Joshua Titcombe

My life changed forever on 5th November 2008 when my baby son Joshua died. Joshua was born just 9 days earlier – a perfect beautiful baby boy.  Shortly after his birth, my wife collapsed with sepsis and was quickly given fluids and antibiotics. Over the next few hours, my wife recovered. We were both concerned for Joshua, but when we asked the midwives whether he might be at any risk, we were simply reassured that he was ‘absolutely fine’. We were told that staff would keep a very close eye on him and that we shouldn’t worry.

Over the next 24 hours, Joshua in fact had many signs of developing sepsis – He was lethargic, reluctant to feed, breathing quickly and heavily and his temperature was low and fluctuating, prompting staff to put him repeatedly into some form of heated cot.
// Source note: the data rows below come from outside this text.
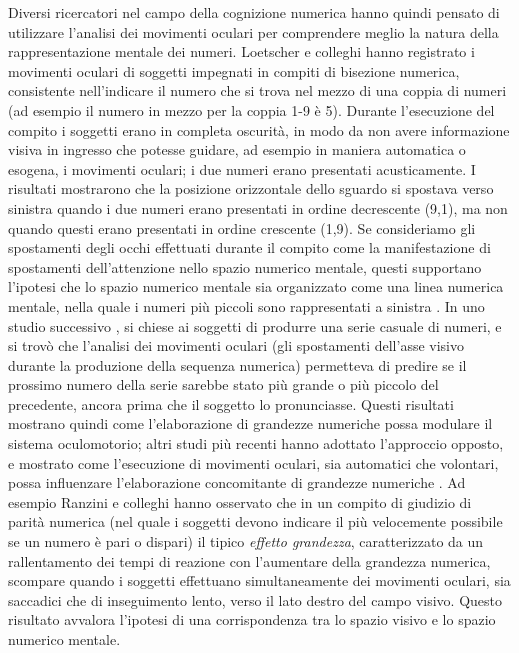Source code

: \documentclass[12pt]{article}
\begin{document}
Diversi ricercatori nel campo della cognizione numerica hanno quindi pensato di utilizzare l'analisi dei movimenti oculari per comprendere meglio la natura della rappresentazione mentale dei numeri. Loetscher e colleghi \cite{Loetscher2008} hanno registrato i movimenti oculari di soggetti impegnati in compiti di bisezione numerica, consistente nell'indicare il numero che si trova nel mezzo di una coppia di numeri (ad esempio il numero in mezzo per la coppia 1-9 è 5). Durante l'esecuzione del compito i soggetti erano in completa oscurità, in modo da non avere informazione visiva in ingresso che potesse guidare, ad esempio in maniera automatica o esogena, i movimenti oculari; i due numeri erano presentati acusticamente. I risultati mostrarono che la posizione orizzontale dello sguardo si spostava verso sinistra quando i due numeri erano presentati in ordine decrescente (9,1), ma non quando questi erano presentati in ordine crescente (1,9). Se consideriamo gli spostamenti degli occhi effettuati durante il compito come la manifestazione di spostamenti dell'attenzione nello spazio numerico mentale, questi supportano l'ipotesi che lo spazio numerico mentale sia organizzato come una linea numerica mentale, nella quale i numeri più piccoli sono rappresentati a sinistra \cite{Zorzi2002}. In uno studio successivo \cite{Loetscher2010}, si chiese ai soggetti di produrre una serie casuale di numeri, e si trovò che l'analisi dei movimenti oculari (gli spostamenti dell'asse visivo durante la produzione della sequenza numerica) permetteva di predire se il prossimo numero della serie sarebbe stato più grande o più piccolo del precedente, ancora prima che il soggetto lo pronunciasse. Questi risultati mostrano quindi come l'elaborazione di grandezze numeriche possa modulare il sistema oculomotorio; altri studi più recenti hanno adottato l'approccio opposto, e mostrato come l'esecuzione di movimenti oculari, sia automatici che volontari, possa influenzare l'elaborazione concomitante di grandezze numeriche \cite{Ranzini2015,Ranzini2016}. Ad esempio Ranzini e colleghi \cite{Ranzini2016} hanno osservato che in un compito di giudizio di parità numerica (nel quale i soggetti devono indicare il più velocemente possibile se un numero è pari o dispari) il tipico \textit{effetto grandezza}, caratterizzato da un rallentamento dei tempi di reazione con l'aumentare della grandezza numerica, scompare quando i soggetti effettuano simultaneamente dei movimenti oculari, sia saccadici che di inseguimento lento, verso il lato destro del campo visivo. Questo risultato avvalora l'ipotesi di una corrispondenza tra lo spazio visivo e lo spazio numerico mentale.
\end{document}
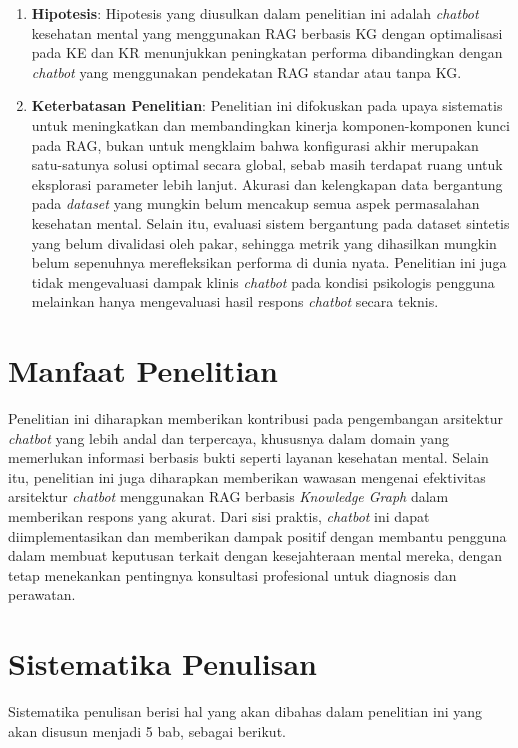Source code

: \begin{enumerate}
	\item	\textbf{Hipotesis}: Hipotesis yang diusulkan dalam penelitian ini adalah \textit{chatbot} kesehatan mental yang menggunakan RAG berbasis KG dengan optimalisasi pada KE dan KR menunjukkan peningkatan performa dibandingkan dengan \textit{chatbot} yang menggunakan pendekatan RAG standar atau tanpa KG.
	\item	\textbf{Keterbatasan Penelitian}: Penelitian ini difokuskan pada upaya sistematis untuk meningkatkan dan membandingkan kinerja komponen-komponen kunci pada RAG, bukan untuk mengklaim bahwa konfigurasi akhir merupakan satu-satunya solusi optimal secara global, sebab masih terdapat ruang untuk eksplorasi parameter lebih lanjut.
	      Akurasi dan kelengkapan data bergantung pada \textit{dataset} yang mungkin belum mencakup semua aspek permasalahan kesehatan mental.
	      Selain itu, evaluasi sistem bergantung pada dataset sintetis yang belum divalidasi oleh pakar, sehingga metrik yang dihasilkan mungkin belum sepenuhnya merefleksikan performa di dunia nyata.
	      Penelitian ini juga tidak mengevaluasi dampak klinis \textit{chatbot} pada kondisi psikologis pengguna melainkan hanya mengevaluasi hasil respons \textit{chatbot} secara teknis.
\end{enumerate}

\section{Manfaat Penelitian}
Penelitian ini diharapkan memberikan kontribusi pada pengembangan arsitektur \textit{chatbot} yang lebih andal dan terpercaya, khususnya dalam domain yang memerlukan informasi berbasis bukti seperti layanan kesehatan mental.
Selain itu, penelitian ini juga diharapkan memberikan wawasan mengenai efektivitas arsitektur \textit{chatbot} menggunakan RAG berbasis \textit{Knowledge Graph} dalam memberikan respons yang akurat.
Dari sisi praktis, \textit{chatbot} ini dapat diimplementasikan dan memberikan dampak positif dengan membantu pengguna dalam membuat keputusan terkait dengan kesejahteraan mental mereka, dengan tetap menekankan pentingnya konsultasi profesional untuk diagnosis dan perawatan.
\section{Sistematika Penulisan}
Sistematika penulisan berisi hal yang akan dibahas dalam penelitian ini yang akan disusun menjadi 5 bab, sebagai berikut.

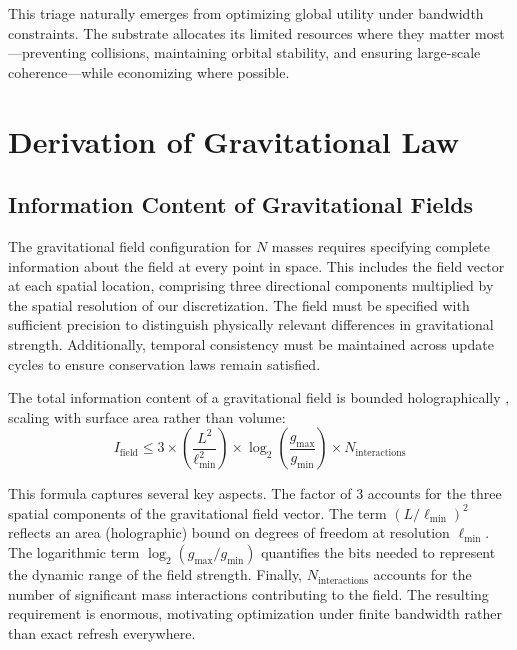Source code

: \documentclass[twocolumn,prd,amsmath,amssymb,aps,superscriptaddress,nofootinbib]{revtex4-2}
\begin{document}
This triage naturally emerges from optimizing global utility under bandwidth constraints. The substrate allocates its limited resources where they matter most---preventing collisions, maintaining orbital stability, and ensuring large-scale coherence---while economizing where possible.

\section{Derivation of Gravitational Law}
\label{sec:derivation}

\subsection{Information Content of Gravitational Fields}

The gravitational field configuration for $N$ masses requires specifying complete information about the field at every point in space. This includes the field vector at each spatial location, comprising three directional components multiplied by the spatial resolution of our discretization. The field must be specified with sufficient precision to distinguish physically relevant differences in gravitational strength. Additionally, temporal consistency must be maintained across update cycles to ensure conservation laws remain satisfied.

The total information content of a gravitational field is bounded holographically \cite{Bekenstein1973, tHooft1993}, scaling with surface area rather than volume:
\begin{equation}
I_{\text{field}} \leq 3 \times \left(\frac{L^2}{\ell_{\text{min}}^2}\right) \times \log_2\left(\frac{g_{\text{max}}}{g_{\text{min}}}\right) \times N_{\text{interactions}}
\end{equation}

This formula captures several key aspects. The factor of 3 accounts for the three spatial components of the gravitational field vector. The term $(L/\ell_{\text{min}})^2$ reflects an area (holographic) bound on degrees of freedom at resolution $\ell_{\text{min}}$. The logarithmic term $\log_2(g_{\text{max}}/g_{\text{min}})$ quantifies the bits needed to represent the dynamic range of the field strength. Finally, $N_{\text{interactions}}$ accounts for the number of significant mass interactions contributing to the field. The resulting requirement is enormous, motivating optimization under finite bandwidth rather than exact refresh everywhere.
\end{document}
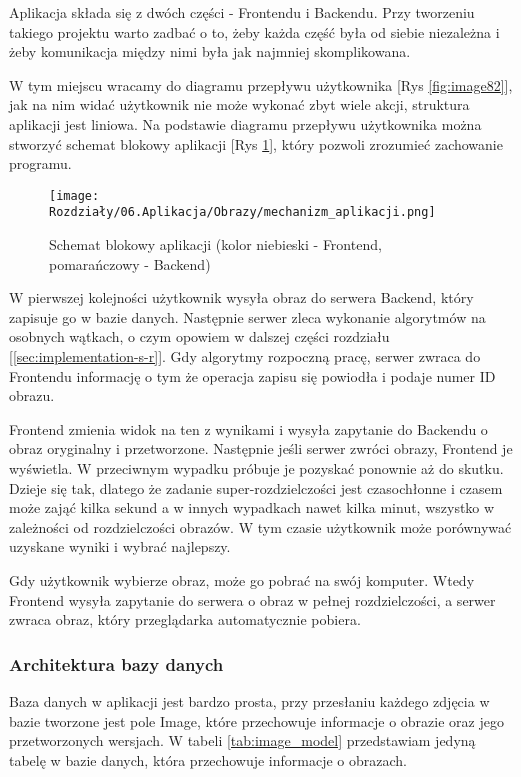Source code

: Aplikacja składa się z dwóch części - Frontendu i Backendu. Przy tworzeniu takiego projektu warto zadbać o to, żeby każda część była od siebie niezależna i żeby komunikacja między nimi była jak najmniej skomplikowana.

W tym miejscu wracamy do diagramu przepływu użytkownika [Rys \ref{fig:image82}], jak na nim widać użytkownik nie może wykonać zbyt wiele akcji, struktura aplikacji jest liniowa. Na podstawie diagramu przepływu użytkownika można stworzyć schemat blokowy aplikacji [Rys \ref{fig:image87}], który pozwoli zrozumieć zachowanie programu.

\begin{figure}[H]
    \centering
    \texttt{[image: Rozdziały/06.Aplikacja/Obrazy/mechanizm\_aplikacji.png]}  
    \caption{Schemat blokowy aplikacji (kolor niebieski - Frontend, pomarańczowy - Backend)}
    \label{fig:image87}
\end{figure}

W pierwszej kolejności użytkownik wysyła obraz do serwera Backend, który zapisuje go w bazie danych. Następnie serwer zleca wykonanie algorytmów na osobnych wątkach, o czym opowiem w dalszej części rozdziału [\ref{sec:implementation-s-r}]. Gdy algorytmy rozpoczną pracę, serwer zwraca do Frontendu informację o tym że operacja zapisu się powiodła i podaje numer ID obrazu. 

Frontend zmienia widok na ten z wynikami i wysyła zapytanie do Backendu o obraz oryginalny i przetworzone. Następnie jeśli serwer zwróci obrazy, Frontend je wyświetla. W przeciwnym wypadku próbuje je pozyskać ponownie aż do skutku. Dzieje się tak, dlatego że zadanie super-rozdzielczości jest czasochłonne i czasem może zająć kilka sekund a w innych wypadkach nawet kilka minut, wszystko w zależności od rozdzielczości obrazów. W tym czasie użytkownik może porównywać uzyskane wyniki i wybrać najlepszy. 

Gdy użytkownik wybierze obraz, może go pobrać na swój komputer. Wtedy Frontend wysyła zapytanie do serwera o obraz w pełnej rozdzielczości, a serwer zwraca obraz, który przeglądarka automatycznie pobiera.

\subsubsection*{Architektura bazy danych}

Baza danych w aplikacji jest bardzo prosta, przy przesłaniu każdego zdjęcia w bazie tworzone jest pole Image, które przechowuje informacje o obrazie oraz jego przetworzonych wersjach. W tabeli \ref{tab:image_model} przedstawiam jedyną tabelę w bazie danych, która przechowuje informacje o obrazach.

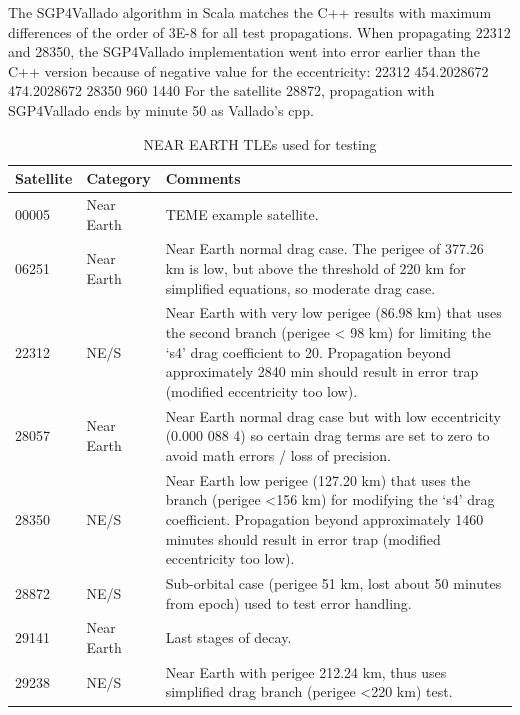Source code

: \documentclass{article}
\begin{document}
The SGP4Vallado algorithm in Scala matches the C++ results with maximum differences
of the order of 3E-8 for all test propagations.
When propagating 22312 and 28350, the SGP4Vallado implementation went into error earlier
than the C++ version because of negative value for the eccentricity:
22312  454.2028672 474.2028672
28350  960         1440
For the satellite 28872, propagation with SGP4Vallado ends by minute 50 as Vallado's cpp.


\begin{table}[p]
\centering
\caption{NEAR EARTH TLEs used for testing}\vspace{2mm}
\begin{tabular}{|l|l|p{14cm}|}
\hline\hline
Satellite & Category & Comments\\
\hline
00005 & Near Earth & TEME example satellite.\\
06251 &  Near Earth  & Near Earth normal drag case. The perigee of 377.26 km is low, but above the threshold of 220
km for simplified equations, so moderate drag case.\\
22312  & NE/S  & Near Earth with very low perigee (86.98 km) that uses the second branch (perigee < 98 km)
for limiting the ‘s4’ drag coefficient to 20. Propagation beyond approximately 2840 min
should result in error trap (modified eccentricity too low).\\
28057 &  Near Earth  & Near Earth normal drag case but with low eccentricity (0.000 088 4) so certain drag terms are
set to zero to avoid math errors / loss of precision.\\
28350 & NE/S  & Near Earth low perigee (127.20 km) that uses the branch (perigee \textless 156 km) for modifying
the ‘s4’ drag coefficient. Propagation beyond approximately 1460 minutes should result in
error trap (modified eccentricity too low).\\
28872  & NE/S  & Sub-orbital case (perigee 51 km, lost about 50 minutes from epoch) used to test error handling.\\
29141  & Near Earth  & Last stages of decay.\\
29238  & NE/S  & Near Earth with perigee 212.24 km, thus uses simplified drag branch (perigee \textless 220 km) test.\\
\hline\hline
\end{tabular}
\label{tab:res}
\end{table}


\end{document}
My wife and I raised concerns, but each time we did we were reassured that Joshua was fine.

The next day, in the early morning, my wife found Joshua collapsed in his cot. He was blue and struggling to breath. He was rushed to the special care baby unit and put on a ventilator. Initially we were told that he may have collapsed due to heart defect, but it was soon established that he had overwhelming of sepsis – caused by the same infection that led to my wife’s collapse 24 hours earlier.

From this point onwards, Joshua fought for his life in 2 specialist hospitals, which provided the very best care possible. However, the damage the infection caused to his lungs was simply too great and Joshua passed away as a consequence of uncontrollable bleeding in his left lung.

In the weeks and months that followed, we pushed the hospital where Joshua was born for answers as to what happen and why. We wanted to know why Joshua’s hadn’t been reviewed by a pediatrician earlier and why he hadn’t been given antibiotics after his birth.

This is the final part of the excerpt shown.